Plans for Jagger Library at UCT start to take shape

Two years and thousands of hours of hard work later the staff members of the Jagger Library still have thousands of boxes of recovered material to work through following the devastating blaze of 2021.


Two years and thousands of hours of hard work later the staff members of the Jagger Library still have thousands of boxes of recovered material to work through following the devastating blaze of 2021.

On Sunday 18 April that year a runaway wildfire ripped through the University of Cape Town’s (UCT) upper and middle campus. While several buildings were damaged, including the HW Pearson Building that forms part of the Department of Biological Science, it was the loss of the nearly 200-year-old Jagger Reading Room that shocked the world.

READ | Salvage of fire-damaged Special Collections at Jagger Library continues two years after UCT blaze

First gutting its roof, the fire quickly spread to the galleries, adjacent stores and offices, leaving destruction in its wake. Chief among the losses was the African Studies collection, started in 1953, as well as portions of many other collections: journals, ephemera, manuscripts, film and video, and maps and rare antiquarian books.

Last week UCT shared that the architect’s project brief for UCT Libraries – master planning of the network of libraries incorporating the post-fire rehabilitation, refurbishment, upgrade and integration of the JW Jagger Library Reading Room; and the reconceptualisation of the new Special Collections Archives – had been signed off.

Interim Vice-Chancellor Emeritus Professor Daya Reddy said the next step was the appointment of an architect in accordance with the UCT Properties & Services processes.

“The user group that will guide and advise the master planning process has been finalised and relevant individuals identified for participation,” he said.

“Consideration of how and where to store a new working archive in future is an important factor in designing and rebuilding the Jagger Library.”

A series of workshops held over the past two years “to consider how the university might ‘reimagine’ the space as a research library with a focus on African history, identity and creative expression” as well as the library’s status as a heritage building will inform the process, the media statement said. While all of this “reimagining” goes on, Michal Singer, Principal Archivist at Special Collections, UCT Libraries, and her team will continue sifting through the remainder of 13 000 crates of material carefully salvaged and removed from the library.

Now boxed, the material is being kept at interim premises in Mowbray. The layout includes workspaces, a conservation unit, collections infrastructure and storage.
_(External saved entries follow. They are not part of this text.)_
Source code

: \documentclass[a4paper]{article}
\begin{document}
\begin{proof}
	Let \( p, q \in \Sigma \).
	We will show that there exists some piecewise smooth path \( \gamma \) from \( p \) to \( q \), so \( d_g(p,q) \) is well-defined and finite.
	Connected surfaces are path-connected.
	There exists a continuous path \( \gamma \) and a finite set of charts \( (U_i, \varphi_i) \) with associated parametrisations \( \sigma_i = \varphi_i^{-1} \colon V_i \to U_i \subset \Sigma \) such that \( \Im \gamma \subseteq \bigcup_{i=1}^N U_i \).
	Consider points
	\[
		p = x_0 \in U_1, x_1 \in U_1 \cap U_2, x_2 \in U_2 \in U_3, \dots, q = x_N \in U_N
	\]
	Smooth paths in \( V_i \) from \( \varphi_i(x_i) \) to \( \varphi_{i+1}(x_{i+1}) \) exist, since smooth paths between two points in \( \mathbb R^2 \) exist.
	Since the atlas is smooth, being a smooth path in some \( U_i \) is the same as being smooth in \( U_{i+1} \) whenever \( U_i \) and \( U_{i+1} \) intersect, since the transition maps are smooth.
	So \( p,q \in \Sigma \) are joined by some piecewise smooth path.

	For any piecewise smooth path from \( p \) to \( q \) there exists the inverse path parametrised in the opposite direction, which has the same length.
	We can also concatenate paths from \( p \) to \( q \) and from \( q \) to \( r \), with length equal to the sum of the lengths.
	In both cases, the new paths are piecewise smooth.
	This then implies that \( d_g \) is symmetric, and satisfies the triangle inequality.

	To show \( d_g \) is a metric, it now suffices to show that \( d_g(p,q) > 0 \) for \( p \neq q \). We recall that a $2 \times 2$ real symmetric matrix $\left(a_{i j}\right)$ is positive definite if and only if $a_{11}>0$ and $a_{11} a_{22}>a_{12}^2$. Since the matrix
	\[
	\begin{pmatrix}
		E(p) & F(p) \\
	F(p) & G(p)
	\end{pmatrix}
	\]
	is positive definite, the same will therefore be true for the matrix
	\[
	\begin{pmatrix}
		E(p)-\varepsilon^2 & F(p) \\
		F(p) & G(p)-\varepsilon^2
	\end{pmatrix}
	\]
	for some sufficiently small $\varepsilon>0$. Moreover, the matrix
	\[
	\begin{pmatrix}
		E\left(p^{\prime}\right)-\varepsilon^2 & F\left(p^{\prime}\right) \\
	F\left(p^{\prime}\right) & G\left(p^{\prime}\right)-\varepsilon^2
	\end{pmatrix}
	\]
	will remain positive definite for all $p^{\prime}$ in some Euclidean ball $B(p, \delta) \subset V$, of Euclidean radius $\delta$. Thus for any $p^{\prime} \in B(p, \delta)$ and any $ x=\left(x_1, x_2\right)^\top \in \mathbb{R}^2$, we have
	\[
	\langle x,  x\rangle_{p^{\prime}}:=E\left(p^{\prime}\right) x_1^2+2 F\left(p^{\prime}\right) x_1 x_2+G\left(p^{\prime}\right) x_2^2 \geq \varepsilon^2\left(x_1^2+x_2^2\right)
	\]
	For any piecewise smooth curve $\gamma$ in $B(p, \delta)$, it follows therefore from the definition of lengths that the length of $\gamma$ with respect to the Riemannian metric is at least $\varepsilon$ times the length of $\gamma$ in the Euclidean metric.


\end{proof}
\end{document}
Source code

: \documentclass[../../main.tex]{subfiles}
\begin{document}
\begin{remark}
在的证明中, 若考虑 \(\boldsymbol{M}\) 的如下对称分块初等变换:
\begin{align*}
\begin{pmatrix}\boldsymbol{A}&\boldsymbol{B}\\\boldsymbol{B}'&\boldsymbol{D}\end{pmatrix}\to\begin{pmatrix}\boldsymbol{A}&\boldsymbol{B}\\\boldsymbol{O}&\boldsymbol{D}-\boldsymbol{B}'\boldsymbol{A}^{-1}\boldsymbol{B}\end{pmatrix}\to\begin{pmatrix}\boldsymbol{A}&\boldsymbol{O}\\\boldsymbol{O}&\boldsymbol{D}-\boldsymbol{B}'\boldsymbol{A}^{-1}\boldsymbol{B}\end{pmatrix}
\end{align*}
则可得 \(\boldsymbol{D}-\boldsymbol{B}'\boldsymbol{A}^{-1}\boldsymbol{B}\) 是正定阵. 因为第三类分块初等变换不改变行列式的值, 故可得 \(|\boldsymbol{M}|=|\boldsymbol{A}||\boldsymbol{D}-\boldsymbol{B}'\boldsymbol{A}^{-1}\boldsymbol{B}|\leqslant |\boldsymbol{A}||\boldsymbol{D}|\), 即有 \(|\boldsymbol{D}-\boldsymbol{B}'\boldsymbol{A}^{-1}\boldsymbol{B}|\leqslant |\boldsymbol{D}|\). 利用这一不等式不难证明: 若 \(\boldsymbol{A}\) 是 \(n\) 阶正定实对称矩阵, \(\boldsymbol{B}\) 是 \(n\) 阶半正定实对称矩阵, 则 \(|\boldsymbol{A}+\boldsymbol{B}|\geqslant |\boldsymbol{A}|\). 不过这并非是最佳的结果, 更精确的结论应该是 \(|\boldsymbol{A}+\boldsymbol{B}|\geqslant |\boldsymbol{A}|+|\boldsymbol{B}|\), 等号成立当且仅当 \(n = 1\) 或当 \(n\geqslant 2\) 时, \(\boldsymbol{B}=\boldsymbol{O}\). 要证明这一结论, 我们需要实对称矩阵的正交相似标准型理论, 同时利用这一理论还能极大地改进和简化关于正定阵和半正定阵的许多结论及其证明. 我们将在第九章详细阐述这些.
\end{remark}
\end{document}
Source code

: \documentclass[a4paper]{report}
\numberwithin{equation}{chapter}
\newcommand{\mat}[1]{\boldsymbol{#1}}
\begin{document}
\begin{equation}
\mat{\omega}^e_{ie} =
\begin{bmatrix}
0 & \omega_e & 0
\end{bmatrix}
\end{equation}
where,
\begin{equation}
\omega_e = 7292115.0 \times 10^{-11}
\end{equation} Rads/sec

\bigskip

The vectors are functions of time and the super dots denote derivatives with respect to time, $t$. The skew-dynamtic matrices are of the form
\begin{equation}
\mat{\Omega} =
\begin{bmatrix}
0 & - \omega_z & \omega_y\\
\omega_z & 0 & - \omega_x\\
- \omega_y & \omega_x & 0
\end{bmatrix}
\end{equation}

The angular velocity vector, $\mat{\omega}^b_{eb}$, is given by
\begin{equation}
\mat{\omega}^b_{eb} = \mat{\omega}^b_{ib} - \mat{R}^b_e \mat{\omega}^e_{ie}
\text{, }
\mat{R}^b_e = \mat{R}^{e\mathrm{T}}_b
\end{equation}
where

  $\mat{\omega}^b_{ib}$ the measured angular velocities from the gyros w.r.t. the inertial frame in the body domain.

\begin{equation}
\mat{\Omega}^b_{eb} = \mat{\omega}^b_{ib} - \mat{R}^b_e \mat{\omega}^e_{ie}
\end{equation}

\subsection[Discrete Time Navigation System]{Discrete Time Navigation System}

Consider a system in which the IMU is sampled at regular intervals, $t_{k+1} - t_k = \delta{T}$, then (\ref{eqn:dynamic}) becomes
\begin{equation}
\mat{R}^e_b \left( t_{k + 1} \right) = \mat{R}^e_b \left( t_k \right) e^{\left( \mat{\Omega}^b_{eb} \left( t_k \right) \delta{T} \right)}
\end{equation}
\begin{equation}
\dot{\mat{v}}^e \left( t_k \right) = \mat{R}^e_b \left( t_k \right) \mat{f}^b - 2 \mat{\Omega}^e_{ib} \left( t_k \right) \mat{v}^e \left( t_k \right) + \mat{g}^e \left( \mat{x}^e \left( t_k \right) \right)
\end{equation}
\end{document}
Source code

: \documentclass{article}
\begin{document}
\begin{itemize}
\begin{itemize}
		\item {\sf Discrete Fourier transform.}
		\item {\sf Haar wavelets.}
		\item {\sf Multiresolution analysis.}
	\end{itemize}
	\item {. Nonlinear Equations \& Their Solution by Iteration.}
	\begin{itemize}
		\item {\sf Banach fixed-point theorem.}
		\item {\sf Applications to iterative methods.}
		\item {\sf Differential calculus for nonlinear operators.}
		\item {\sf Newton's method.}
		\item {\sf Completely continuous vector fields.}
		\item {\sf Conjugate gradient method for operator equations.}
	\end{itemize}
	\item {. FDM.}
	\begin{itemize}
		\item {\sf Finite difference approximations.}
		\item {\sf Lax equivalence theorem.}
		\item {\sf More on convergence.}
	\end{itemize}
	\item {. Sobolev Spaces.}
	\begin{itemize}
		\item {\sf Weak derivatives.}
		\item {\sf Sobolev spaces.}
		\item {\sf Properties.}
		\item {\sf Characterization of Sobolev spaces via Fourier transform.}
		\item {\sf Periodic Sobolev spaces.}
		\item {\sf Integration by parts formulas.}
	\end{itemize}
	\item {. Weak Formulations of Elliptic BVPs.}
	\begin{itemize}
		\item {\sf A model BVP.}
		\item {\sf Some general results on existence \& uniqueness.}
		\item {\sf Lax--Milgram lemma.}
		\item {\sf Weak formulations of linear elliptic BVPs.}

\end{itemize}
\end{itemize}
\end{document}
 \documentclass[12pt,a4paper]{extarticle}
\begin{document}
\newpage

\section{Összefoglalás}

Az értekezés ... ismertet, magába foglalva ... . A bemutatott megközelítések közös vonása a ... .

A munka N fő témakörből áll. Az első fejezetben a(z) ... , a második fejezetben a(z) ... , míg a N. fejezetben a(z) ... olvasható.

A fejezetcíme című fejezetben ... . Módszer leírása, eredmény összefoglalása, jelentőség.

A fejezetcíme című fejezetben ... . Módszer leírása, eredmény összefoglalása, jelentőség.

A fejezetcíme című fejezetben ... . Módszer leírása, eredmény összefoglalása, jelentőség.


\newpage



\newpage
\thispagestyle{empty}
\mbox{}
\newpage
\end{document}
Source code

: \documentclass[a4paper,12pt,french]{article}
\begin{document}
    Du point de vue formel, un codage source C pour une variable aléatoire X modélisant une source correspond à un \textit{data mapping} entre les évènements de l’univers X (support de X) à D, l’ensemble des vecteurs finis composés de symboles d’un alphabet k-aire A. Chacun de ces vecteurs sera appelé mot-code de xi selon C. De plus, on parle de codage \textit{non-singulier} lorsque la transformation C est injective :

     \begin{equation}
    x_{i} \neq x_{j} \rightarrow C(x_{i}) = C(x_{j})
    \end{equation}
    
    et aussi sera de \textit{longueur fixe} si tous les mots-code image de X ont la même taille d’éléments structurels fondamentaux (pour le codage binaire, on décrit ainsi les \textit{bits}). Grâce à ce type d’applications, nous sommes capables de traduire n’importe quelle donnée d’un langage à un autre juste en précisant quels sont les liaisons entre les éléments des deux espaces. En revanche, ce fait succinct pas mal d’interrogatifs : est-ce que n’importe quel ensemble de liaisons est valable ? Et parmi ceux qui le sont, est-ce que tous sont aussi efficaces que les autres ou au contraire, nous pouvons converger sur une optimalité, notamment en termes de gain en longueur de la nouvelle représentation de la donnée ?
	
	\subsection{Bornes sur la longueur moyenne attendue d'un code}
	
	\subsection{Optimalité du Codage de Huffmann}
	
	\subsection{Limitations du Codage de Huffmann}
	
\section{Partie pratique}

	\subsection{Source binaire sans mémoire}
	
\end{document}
Singer says in the past two years they have been able to go through at least 2 000 boxes, catalogue the contents and bring it back into circulation.

“It’s going to take us several years to work through everything and I think the scale of it is unprecedented in our field in South Africa,” she says.

While the loss has been described as incalculable Singer says it was a relief to discover that not all had been lost.

“We originally thought we had lost everything. I mean, we couldn’t access the building for a couple of days after the fire. So there was this sense of dread.”

However, there were two saving graces – a ramp and a solid oak door. “There used to be a ramp that led down from the Reading Room to the basement. Because the ramp had nothing in it to burn, the fire just seems to have stopped there, and that’s how we saved the basement.”

The material held in Reserve Shelving, an area that leads off the Reading Room, was also protected, thanks to a solid door that sealed it off from the fire.

“Researchers would sit in the Reading Room. They would email us whatever they needed and we would get the material from the basement or off site and would keep it in Reserve Shelving. That door protected that area from the fire.”

Singer added even in the areas that got burnt a few shelves remained untouched.

While the fire did not reach the basement the enormous amount of water used to douse it did, causing severe flooding. Singer shared she was one of the first people to enter the basement.

“We went down this ramp, and I just stuck my leg in and the water came up to here,” she said, indicating her upper thigh. “It was hectic.”

The sodden and wet material was wrapped in plastic and put in a freezer. Singer said freeze drying was now being used to recover the material.

“Not everything, obviously, was damaged in the inferno or flooding,” she pointed out.

“The majority of the material just needs to be checked. In some cases the archival collections are in boxes and folios, and they can take up hundreds of boxes. So we are going through all the collections and seeing what’s missing, and whatever is missing we know got wet.”